**Requirement:**
Search the records below for the word "tokens". Pull out each line that has it.

[Collected data]

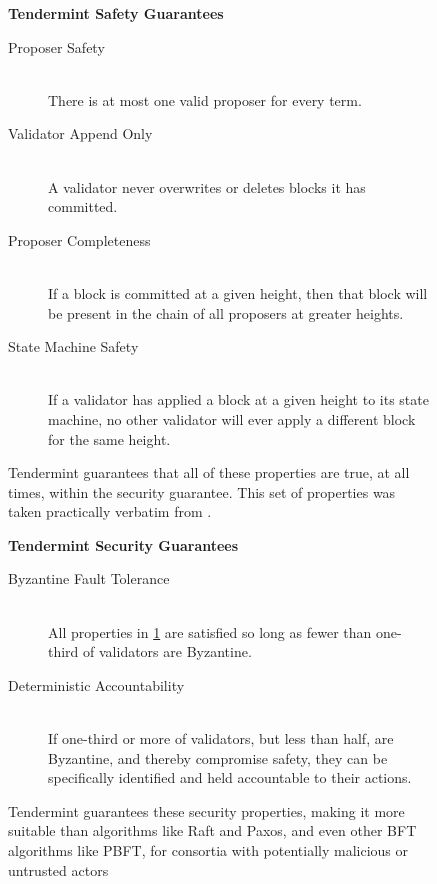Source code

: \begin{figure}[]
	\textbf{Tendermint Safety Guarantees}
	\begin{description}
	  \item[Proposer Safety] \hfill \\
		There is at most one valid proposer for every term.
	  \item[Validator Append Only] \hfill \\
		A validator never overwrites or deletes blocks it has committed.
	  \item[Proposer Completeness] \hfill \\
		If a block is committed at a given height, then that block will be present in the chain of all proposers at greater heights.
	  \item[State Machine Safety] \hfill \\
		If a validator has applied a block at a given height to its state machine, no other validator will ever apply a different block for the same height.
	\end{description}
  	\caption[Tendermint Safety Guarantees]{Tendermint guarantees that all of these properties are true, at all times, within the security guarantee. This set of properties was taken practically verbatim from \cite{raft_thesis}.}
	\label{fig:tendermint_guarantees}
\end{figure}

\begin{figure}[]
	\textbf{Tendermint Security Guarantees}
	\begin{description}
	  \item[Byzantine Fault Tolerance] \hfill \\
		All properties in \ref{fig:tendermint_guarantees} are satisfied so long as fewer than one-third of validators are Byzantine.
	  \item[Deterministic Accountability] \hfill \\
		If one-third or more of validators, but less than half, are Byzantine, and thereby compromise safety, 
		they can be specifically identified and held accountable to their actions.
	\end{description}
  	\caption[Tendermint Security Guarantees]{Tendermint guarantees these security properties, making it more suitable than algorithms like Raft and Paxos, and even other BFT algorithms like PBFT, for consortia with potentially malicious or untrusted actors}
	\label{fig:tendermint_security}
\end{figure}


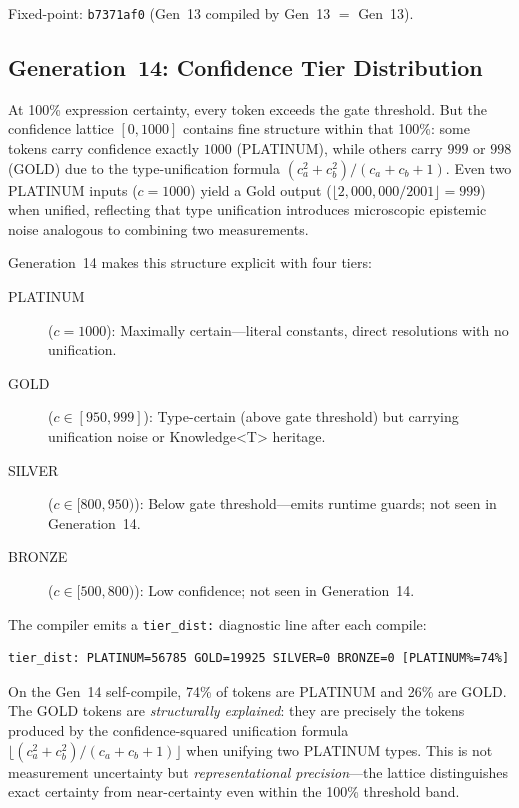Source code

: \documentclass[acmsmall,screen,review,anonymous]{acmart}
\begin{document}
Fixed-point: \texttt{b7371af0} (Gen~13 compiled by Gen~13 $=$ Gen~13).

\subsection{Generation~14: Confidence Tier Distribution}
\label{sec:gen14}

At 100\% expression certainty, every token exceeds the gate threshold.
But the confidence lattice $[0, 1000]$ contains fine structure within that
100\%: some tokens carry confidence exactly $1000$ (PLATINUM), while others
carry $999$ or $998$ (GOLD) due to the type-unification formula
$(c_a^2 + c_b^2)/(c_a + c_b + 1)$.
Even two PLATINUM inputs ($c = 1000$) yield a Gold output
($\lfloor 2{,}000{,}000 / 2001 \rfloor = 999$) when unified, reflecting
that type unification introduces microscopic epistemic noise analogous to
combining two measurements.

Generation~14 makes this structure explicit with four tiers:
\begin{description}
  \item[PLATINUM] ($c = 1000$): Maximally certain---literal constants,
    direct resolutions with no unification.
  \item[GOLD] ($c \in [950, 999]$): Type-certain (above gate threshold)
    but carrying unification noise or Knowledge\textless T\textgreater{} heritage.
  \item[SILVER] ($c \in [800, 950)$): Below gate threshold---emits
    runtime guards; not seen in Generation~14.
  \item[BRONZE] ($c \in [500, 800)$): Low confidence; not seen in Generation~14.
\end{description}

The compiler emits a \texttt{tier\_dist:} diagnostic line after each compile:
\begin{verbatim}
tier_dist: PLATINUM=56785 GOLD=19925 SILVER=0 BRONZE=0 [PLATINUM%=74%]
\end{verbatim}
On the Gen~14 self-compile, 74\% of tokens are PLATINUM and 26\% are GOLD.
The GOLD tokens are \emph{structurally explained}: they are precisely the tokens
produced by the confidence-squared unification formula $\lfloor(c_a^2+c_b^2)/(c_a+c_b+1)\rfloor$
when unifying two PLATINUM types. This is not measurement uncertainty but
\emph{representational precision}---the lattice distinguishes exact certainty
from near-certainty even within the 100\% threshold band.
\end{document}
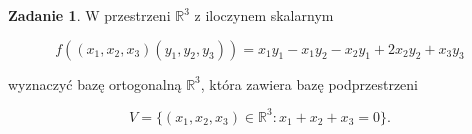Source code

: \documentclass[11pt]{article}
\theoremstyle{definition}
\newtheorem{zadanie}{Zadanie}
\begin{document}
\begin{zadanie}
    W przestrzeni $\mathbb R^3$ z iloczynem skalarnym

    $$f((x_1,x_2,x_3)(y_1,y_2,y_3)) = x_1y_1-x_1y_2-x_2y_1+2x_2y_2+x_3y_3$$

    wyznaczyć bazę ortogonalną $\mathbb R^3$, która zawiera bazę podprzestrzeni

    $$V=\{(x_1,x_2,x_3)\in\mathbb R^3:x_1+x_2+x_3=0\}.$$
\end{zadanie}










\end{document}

==

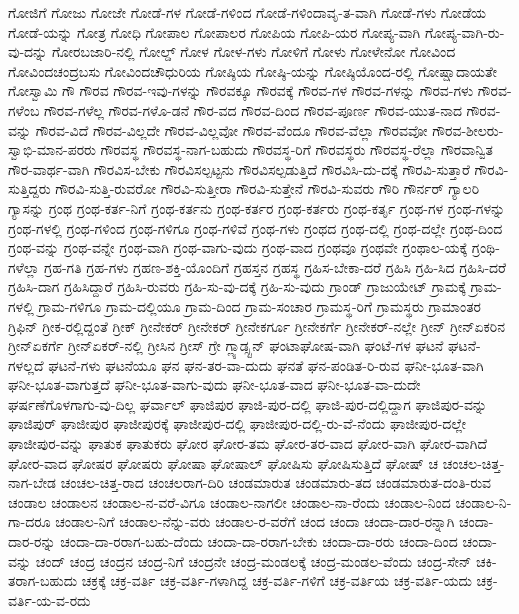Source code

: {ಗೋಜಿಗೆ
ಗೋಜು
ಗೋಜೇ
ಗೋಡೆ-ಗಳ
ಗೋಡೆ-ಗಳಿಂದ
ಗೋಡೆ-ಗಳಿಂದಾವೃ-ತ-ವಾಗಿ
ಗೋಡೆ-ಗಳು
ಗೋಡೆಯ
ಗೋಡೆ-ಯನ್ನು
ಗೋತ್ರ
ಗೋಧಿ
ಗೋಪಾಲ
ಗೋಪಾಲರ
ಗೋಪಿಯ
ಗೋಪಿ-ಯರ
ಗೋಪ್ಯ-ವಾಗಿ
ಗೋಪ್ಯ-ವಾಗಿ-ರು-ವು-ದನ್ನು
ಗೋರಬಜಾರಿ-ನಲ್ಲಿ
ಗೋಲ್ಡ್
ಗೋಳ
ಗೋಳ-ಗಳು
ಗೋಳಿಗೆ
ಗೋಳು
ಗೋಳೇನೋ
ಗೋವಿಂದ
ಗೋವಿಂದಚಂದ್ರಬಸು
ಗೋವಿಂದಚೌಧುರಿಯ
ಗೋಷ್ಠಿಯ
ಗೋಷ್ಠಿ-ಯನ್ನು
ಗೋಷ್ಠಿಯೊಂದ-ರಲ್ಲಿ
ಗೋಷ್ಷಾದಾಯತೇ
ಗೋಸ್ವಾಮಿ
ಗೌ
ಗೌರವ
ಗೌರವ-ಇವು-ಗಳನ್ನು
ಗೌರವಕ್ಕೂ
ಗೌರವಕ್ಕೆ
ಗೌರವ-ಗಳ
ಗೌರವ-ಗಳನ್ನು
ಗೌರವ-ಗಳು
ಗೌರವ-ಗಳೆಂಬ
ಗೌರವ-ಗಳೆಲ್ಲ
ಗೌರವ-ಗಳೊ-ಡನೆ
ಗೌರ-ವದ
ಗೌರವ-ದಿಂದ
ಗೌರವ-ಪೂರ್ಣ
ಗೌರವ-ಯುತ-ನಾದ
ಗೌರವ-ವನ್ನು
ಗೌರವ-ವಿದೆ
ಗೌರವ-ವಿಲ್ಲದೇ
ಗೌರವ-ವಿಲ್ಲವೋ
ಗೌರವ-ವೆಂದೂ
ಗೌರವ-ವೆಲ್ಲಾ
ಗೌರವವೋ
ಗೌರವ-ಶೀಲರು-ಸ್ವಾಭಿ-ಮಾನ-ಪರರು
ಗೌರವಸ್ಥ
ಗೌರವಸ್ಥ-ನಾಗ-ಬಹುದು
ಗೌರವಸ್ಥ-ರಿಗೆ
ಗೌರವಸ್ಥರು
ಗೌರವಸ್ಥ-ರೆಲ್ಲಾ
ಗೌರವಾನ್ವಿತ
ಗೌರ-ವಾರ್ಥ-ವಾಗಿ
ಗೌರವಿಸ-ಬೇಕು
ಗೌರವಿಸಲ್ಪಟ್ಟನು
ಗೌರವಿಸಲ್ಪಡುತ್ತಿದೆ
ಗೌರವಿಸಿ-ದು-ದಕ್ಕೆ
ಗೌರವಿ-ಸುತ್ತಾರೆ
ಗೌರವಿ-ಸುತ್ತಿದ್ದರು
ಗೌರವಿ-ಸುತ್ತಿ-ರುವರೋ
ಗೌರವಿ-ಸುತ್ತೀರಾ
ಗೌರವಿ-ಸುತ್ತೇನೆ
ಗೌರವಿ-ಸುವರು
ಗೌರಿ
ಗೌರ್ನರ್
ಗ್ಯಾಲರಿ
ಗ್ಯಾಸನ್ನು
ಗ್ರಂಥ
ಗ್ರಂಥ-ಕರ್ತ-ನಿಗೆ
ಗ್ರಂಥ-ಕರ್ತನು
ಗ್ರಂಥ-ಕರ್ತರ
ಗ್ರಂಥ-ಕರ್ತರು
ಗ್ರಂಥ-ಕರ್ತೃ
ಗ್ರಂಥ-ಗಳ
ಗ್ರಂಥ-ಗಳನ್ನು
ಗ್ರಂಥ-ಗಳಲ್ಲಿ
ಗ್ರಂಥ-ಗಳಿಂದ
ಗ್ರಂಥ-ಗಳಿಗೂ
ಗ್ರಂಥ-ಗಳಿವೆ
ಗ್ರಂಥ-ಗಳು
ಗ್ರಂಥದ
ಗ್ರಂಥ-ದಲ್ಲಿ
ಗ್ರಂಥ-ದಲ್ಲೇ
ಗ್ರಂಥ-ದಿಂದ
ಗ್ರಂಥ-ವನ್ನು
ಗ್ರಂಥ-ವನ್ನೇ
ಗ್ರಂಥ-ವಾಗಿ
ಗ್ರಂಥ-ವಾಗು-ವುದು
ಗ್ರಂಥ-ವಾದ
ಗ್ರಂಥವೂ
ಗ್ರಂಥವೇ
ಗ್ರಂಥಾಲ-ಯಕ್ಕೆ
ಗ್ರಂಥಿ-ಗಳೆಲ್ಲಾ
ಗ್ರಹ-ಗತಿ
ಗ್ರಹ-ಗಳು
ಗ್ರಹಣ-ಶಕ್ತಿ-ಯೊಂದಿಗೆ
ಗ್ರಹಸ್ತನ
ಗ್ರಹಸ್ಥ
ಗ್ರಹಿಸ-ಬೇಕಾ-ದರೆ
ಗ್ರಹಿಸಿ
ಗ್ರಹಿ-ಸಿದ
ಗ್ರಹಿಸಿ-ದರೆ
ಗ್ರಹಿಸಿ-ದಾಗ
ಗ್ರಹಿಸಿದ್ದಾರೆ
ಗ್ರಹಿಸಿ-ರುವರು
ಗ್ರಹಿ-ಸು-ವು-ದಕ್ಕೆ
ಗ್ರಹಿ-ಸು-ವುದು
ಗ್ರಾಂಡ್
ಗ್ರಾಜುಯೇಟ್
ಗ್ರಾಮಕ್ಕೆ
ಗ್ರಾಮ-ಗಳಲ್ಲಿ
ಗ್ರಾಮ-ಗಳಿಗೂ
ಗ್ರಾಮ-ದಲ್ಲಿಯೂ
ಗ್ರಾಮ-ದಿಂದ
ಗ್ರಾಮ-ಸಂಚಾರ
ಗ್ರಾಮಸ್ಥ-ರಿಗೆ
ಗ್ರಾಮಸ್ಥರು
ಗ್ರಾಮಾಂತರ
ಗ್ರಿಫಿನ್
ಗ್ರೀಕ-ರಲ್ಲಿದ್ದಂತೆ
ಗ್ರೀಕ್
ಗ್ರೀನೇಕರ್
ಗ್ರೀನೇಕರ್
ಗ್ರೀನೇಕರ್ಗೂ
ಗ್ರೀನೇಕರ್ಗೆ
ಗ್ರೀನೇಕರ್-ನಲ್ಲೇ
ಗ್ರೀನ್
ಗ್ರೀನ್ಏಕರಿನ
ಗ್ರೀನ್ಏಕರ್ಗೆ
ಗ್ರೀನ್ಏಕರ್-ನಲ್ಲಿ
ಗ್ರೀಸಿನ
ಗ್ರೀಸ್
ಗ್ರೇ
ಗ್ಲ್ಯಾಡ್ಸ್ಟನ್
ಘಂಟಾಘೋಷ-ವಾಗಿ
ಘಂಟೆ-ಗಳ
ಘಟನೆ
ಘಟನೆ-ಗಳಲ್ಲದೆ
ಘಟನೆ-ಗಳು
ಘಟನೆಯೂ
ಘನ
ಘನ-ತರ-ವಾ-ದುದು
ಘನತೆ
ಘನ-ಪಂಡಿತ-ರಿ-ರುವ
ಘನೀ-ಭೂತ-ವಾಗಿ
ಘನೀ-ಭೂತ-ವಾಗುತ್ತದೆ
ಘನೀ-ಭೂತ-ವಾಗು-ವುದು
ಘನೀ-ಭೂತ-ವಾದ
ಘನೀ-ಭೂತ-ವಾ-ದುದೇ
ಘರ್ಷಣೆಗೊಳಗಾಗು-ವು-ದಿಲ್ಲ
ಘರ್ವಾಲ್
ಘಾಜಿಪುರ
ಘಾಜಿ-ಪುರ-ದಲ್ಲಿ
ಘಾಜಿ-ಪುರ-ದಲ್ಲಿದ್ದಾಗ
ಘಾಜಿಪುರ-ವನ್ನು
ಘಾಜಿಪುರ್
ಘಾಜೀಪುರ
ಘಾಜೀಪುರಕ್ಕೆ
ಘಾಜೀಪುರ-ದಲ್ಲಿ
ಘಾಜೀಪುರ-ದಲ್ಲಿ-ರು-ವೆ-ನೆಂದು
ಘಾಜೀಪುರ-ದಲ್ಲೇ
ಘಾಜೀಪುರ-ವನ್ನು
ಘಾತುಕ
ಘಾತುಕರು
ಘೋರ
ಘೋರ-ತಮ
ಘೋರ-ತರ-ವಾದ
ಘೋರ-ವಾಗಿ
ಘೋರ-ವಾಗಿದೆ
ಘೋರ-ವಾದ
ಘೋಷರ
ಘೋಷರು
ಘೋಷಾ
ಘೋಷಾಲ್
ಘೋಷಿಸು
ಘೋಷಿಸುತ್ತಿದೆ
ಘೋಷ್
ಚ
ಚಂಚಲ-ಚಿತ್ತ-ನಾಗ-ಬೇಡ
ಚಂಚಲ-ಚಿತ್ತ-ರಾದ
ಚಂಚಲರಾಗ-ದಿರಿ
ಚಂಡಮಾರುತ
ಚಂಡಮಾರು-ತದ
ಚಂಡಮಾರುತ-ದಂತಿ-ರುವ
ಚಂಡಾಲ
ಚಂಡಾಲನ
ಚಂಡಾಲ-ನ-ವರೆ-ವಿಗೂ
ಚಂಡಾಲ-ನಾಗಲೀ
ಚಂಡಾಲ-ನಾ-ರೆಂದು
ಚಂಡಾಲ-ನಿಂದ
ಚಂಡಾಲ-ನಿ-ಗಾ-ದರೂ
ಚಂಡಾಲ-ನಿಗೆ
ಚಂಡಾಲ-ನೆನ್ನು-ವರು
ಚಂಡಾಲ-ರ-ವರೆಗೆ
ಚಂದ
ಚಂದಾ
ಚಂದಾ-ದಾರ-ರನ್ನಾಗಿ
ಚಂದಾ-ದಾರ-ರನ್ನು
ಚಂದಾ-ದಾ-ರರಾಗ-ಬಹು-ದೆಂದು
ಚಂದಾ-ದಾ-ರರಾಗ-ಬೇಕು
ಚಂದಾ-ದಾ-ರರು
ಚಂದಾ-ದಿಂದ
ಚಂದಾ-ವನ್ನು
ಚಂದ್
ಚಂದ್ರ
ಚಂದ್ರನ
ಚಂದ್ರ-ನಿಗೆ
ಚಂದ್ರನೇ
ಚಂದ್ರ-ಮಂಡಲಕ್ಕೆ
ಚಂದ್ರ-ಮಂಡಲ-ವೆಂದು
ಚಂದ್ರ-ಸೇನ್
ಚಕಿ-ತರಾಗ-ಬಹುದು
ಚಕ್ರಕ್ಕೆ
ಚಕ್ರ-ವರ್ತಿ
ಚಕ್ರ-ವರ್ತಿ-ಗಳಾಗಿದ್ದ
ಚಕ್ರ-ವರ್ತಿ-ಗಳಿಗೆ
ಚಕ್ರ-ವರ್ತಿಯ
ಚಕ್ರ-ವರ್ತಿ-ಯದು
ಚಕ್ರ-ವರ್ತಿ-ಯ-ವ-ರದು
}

**Answer space:**
100\%: some tokens carry confidence exactly $1000$ (PLATINUM), while others
On the Gen~14 self-compile, 74\% of tokens are PLATINUM and 26\% are GOLD.
The GOLD tokens are \emph{structurally explained}: they are precisely the tokens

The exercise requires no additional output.